別件で出た彼女たちがなぜここにいるのか、わたしの頭には疑問符が躍った。
それが顔に出ていたのだろう。
ミツバはわたしの前まで来ると、おもしろい顔してますよー、と笑って言った。

「こっちはあっさり終わったんですよー。だからお手伝いに来ました」

言葉通り、二班の班員達は医療道具を手にぞろぞろと救護所の中に入って行く。
それを聞いて、ふっと肩の力が抜けた気がした。

「ありがとう、ミツバ。頼むね」


「まさか貴方がいらしていたとは…!」
「ん、いいよ。そんな改まんなくて。負傷者は?多いのか?」
「はい。……今回は指揮隊長である私のミスです。医療班には随分迷惑をかけてしまって」
「防げないこともある。あまり気を落とすな」
「はい…」
「…医療班長と話がしたいんだが」
「救護所を二班に引き継いで、先ほどこちらの病院を見に来られましたが…、どこかでお休みになっているかもしれません。班員達にいい加減休めとせっつかれていましたから」
「そうか…なら救護所への人手はこれ以上必要なさそうだな」
「え、あっ、どちらへ?」
「復興を手伝う」
「しかし、総長にそのような…」
「ふっ、いいよ。指揮は任せる」
「ですが…!」
「この作戦の指揮官はお前だろ?」
「………わかりました」


革命軍の詰め所となっている、かつて集会所として使われていた建物に入ると皆出払っているのか誰もいなかった。
いや、いた。積まれた空き箱の陰からひょっこりと低い位置で結われたポニーテールがのぞいている。
回り込むと、床に座り込みすやすやと寝息をたてている白衣の女性がいた。
数えるほどしか面識はないが、覚えている。若くして、前線任務も多い医療班第一班の班長を勤めている子だ。

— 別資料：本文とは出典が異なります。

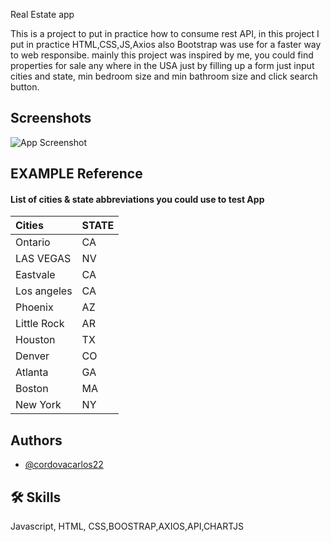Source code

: 
Real Estate app

This is a project to put in practice how to consume  rest API, in this project I put in practice HTML,CSS,JS,Axios also Bootstrap was use for a faster way to web responsibe. mainly this project was inspired by me, you could find properties for sale any where in the USA just by filling up a form just input cities and state, min bedroom size and min bathroom size and click search button.


## Screenshots

![App Screenshot](https://i.postimg.cc/GhpXP3yQ/Screenshot-2022-11-30-at-6-16-07-AM.png)


## EXAMPLE Reference

#### List of cities & state abbreviations  you could  use to test App


| Cities  | STATE   |
| :-------| :----   |
| Ontario |  CA     |
| LAS VEGAS |  NV     |
| Eastvale |  CA    |
| Los angeles |  CA | 
| Phoenix |  AZ    |
| Little Rock |  AR     |
| Houston |  TX     |
| Denver |  CO    |
| Atlanta |  GA     |
| Boston|  MA    |
| New York|  NY    |


## Authors

- [@cordovacarlos22](https://www.github.com/cordovacarlos22)




## 🛠 Skills
Javascript, HTML, CSS,BOOSTRAP,AXIOS,API,CHARTJS


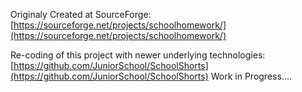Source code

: Originaly Created at SourceForge: [https://sourceforge.net/projects/schoolhomework/](https://sourceforge.net/projects/schoolhomework/)

Re-coding of this project with newer underlying technologies: [https://github.com/JuniorSchool/SchoolShorts](https://github.com/JuniorSchool/SchoolShorts) Work in Progress....
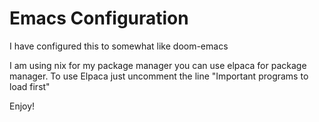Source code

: # Emacs Configuration

I have configured this to somewhat like doom-emacs

I am using nix for my package manager you can use elpaca for package manager.
To use Elpaca just uncomment the line  "Important programs to load first"

Enjoy!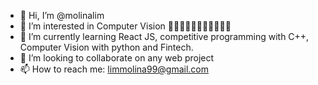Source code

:- 👋 Hi, I’m @molinalim
- 👀 I’m interested in Computer Vision 👀👀👀👀👀👀👀👀👀👀👀
- 🌱 I’m currently learning React JS, competitive programming with C++, Computer Vision with python and Fintech.
- 💞️ I’m looking to collaborate on any web project
- 📫 How to reach me: limmolina99@gmail.com

<!---
molinalim/molinalim is a ✨ special ✨ repository because its `README.md` (this file) appears on your GitHub profile.
You can click the Preview link to take a look at your changes.
--->
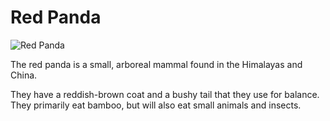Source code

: Red Panda
=========

![Red Panda](red-panda.jpg)

The red panda is a small, arboreal mammal found in the Himalayas and China.

They have a reddish-brown coat and a bushy tail that they use for balance. They primarily eat bamboo, but will also eat small animals and insects.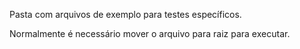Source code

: Pasta com arquivos de exemplo para testes específicos.

Normalmente é necessário mover o arquivo para raiz para executar.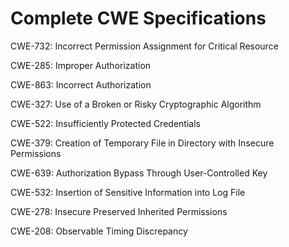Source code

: 

# Complete CWE Specifications

CWE-732: Incorrect Permission Assignment for Critical Resource

CWE-285: Improper Authorization

CWE-863: Incorrect Authorization

CWE-327: Use of a Broken or Risky Cryptographic Algorithm

CWE-522: Insufficiently Protected Credentials

CWE-379: Creation of Temporary File in Directory with Insecure Permissions

CWE-639: Authorization Bypass Through User-Controlled Key

CWE-532: Insertion of Sensitive Information into Log File

CWE-278: Insecure Preserved Inherited Permissions

CWE-208: Observable Timing Discrepancy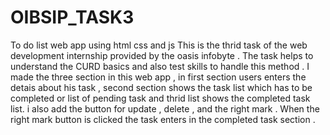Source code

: # OIBSIP_TASK3
To do list web app using html css and js 
This is the thrid task of the web development internship provided by the oasis infobyte . The task helps to understand the CURD basics and also test skills to handle this method . I made the three section in this web
app , in first section users enters the detais about his task , second section shows the task list which has to be completed or list of pending task and thrid list shows the completed task list. i also add the button 
for update , delete , and the right mark . When the right mark button is clicked the task enters in the completed task section . 
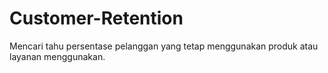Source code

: # Customer-Retention
Mencari tahu persentase pelanggan yang tetap menggunakan produk atau layanan menggunakan.
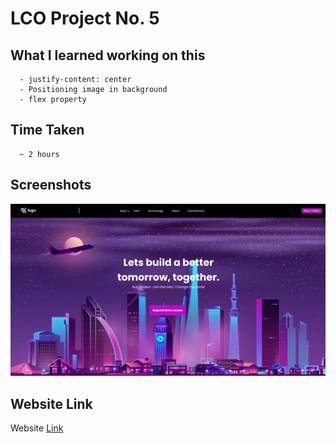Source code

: # LCO Project No. 5
   ## What I learned working on this
      - justify-content: center
      - Positioning image in background
      - flex property
  ## Time Taken
      ~ 2 hours
  ## Screenshots
![This is an image](5.png)
  ## Website Link
Website [Link](https://62e3a6c85320cf6b9a5d1c72--strong-kashata-b0c680.netlify.app/)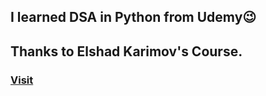 ## I learned DSA in Python from Udemy😉
## Thanks to Elshad Karimov's Course.
### [Visit](https://www.udemy.com/course/data-structures-and-algorithms-bootcamp-in-python/)
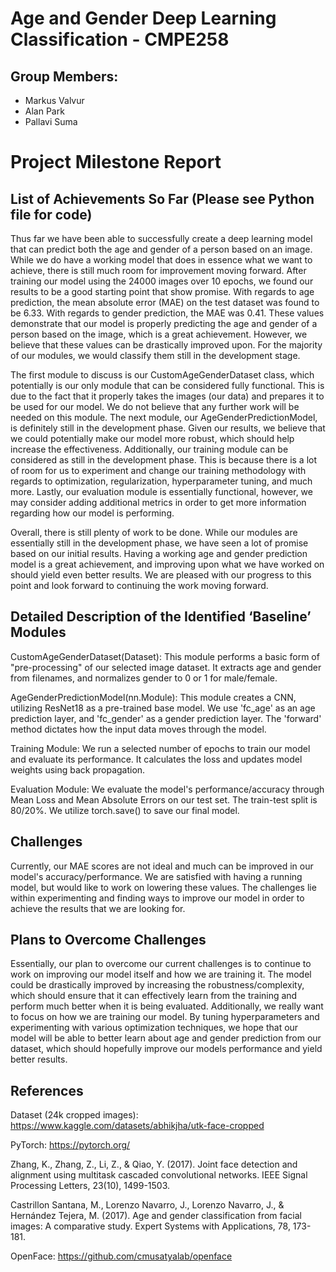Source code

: # Age and Gender Deep Learning Classification - CMPE258

## Group Members:

- Markus Valvur
- Alan Park
- Pallavi Suma

# Project Milestone Report

## List of Achievements So Far (Please see Python file for code)

Thus far we have been able to successfully create a deep learning model that can predict both the age and gender of a person based on an image. While we do have a working model that does in essence what we want to achieve, there is still much room for improvement moving forward. After training our model using the 24000 images over 10 epochs, we found our results to be a good starting point that show promise. With regards to age prediction, the mean absolute error (MAE) on the test dataset was found to be 6.33. With regards to gender prediction, the MAE was 0.41. These values demonstrate that our model is properly predicting the age and gender of a person based on the image, which is a great achievement. However, we believe that these values can be drastically improved upon. For the majority of our modules, we would classify them still in the development stage.

The first module to discuss is our CustomAgeGenderDataset class, which potentially is our only module that can be considered fully functional. This is due to the fact that it properly takes the images (our data) and prepares it to be used for our model. We do not believe that any further work will be needed on this module. The next module, our AgeGenderPredictionModel, is definitely still in the development phase. Given our results, we believe that we could potentially make our model more robust, which should help increase the effectiveness. Additionally, our training module can be considered as still in the development phase. This is because there is a lot of room for us to experiment and change our training methodology with regards to optimization, regularization, hyperparameter tuning, and much more. Lastly, our evaluation module is essentially functional, however, we may consider adding additional metrics in order to get more information regarding how our model is performing.

Overall, there is still plenty of work to be done. While our modules are essentially still in the development phase, we have seen a lot of promise based on our initial results. Having a working age and gender prediction model is a great achievement, and improving upon what we have worked on should yield even better results. We are pleased with our progress to this point and look forward to continuing the work moving forward.

## Detailed Description of the Identified ‘Baseline’ Modules

CustomAgeGenderDataset(Dataset): This module performs a basic form of "pre-processing" of our selected image dataset. It extracts age and gender from filenames, and normalizes gender to 0 or 1 for male/female.

AgeGenderPredictionModel(nn.Module): This module creates a CNN, utilizing ResNet18 as a pre-trained base model. We use 'fc_age' as an age prediction layer, and 'fc_gender' as a gender prediction layer. The 'forward' method dictates how the input data moves through the model.

Training Module: We run a selected number of epochs to train our model and evaluate its performance. It calculates the loss and updates model weights using back propagation.

Evaluation Module: We evaluate the model's performance/accuracy through Mean Loss and Mean Absolute Errors on our test set. The train-test split is 80/20%. We utilize torch.save() to save our final model.

## Challenges

Currently, our MAE scores are not ideal and much can be improved in our model's accuracy/performance. We are satisfied with having a running model, but would like to work on lowering these values. The challenges lie within experimenting and finding ways to improve our model in order to achieve the results that we are looking for.

## Plans to Overcome Challenges

Essentially, our plan to overcome our current challenges is to continue to work on improving our model itself and how we are training it. The model could be drastically improved by increasing the robustness/complexity, which should ensure that it can effectively learn from the training and perform much better when it is being evaluated. Additionally, we really want to focus on how we are training our model. By tuning hyperparameters and experimenting with various optimization techniques, we hope that our model will be able to better learn about age and gender prediction from our dataset, which should hopefully improve our models performance and yield better results.

## References

Dataset (24k cropped images): https://www.kaggle.com/datasets/abhikjha/utk-face-cropped

PyTorch: https://pytorch.org/

Zhang, K., Zhang, Z., Li, Z., & Qiao, Y. (2017). Joint face detection and alignment using multitask cascaded convolutional networks. IEEE Signal Processing Letters, 23(10), 1499-1503.

Castrillon Santana, M., Lorenzo Navarro, J., Lorenzo Navarro, J., & Hernández Tejera, M. (2017). Age and gender classification from facial images: A comparative study. Expert Systems with Applications, 78, 173-181.

OpenFace: https://github.com/cmusatyalab/openface

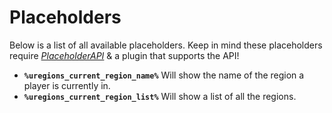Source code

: # Placeholders
Below is a list of all available placeholders. Keep in mind these placeholders require [*PlaceholderAPI*](https://www.spigotmc.org/resources/6245/) & a plugin that supports the API!
<br>

* **``%uregions_current_region_name%``**
  Will show the name of the region a player is currently in.
* **``%uregions_current_region_list%``**
  Will show a list of all the regions.
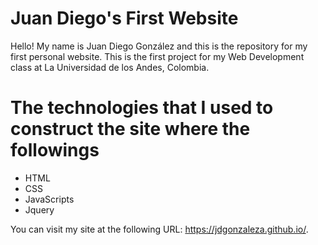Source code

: # Juan Diego's First Website
Hello! My name is Juan Diego González and this is the repository for my first personal website.
This is the first project for my Web Development class at La Universidad de los Andes, Colombia.

#  The technologies that I used to construct the site where the followings
 - HTML
 - CSS
 - JavaScripts
 - Jquery
 
 You can visit my site at the following URL: https://jdgonzaleza.github.io/.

眠ずに作業をしていたのか、伏せられた長い睫毛の下にはうっすらとくまが浮かんでいる。
この島は寒い気候ではないとはいえ、こんなところで何もかけずに寝ていては風邪を引いてしまうと思い、何かないのかと辺りを見回した時、

「ん…」

消え入りそうな小さな声のあと、きゅっとコートの袖を掴まれたから驚いて息を飲んだ。しかし、目の前の彼女は相変わらず規則正しい寝息をたてている。
ただコートの袖を掴まれているだけ。それだけなのに、身体が熱くなっていくのを感じた。

これはなんだと考えていると、彼女が小さく身動ぎした。
どくりどくりと心臓の音がやけに大きく聞こえる。

再び身動ぎした彼女が、ゆっくりと目を開けた。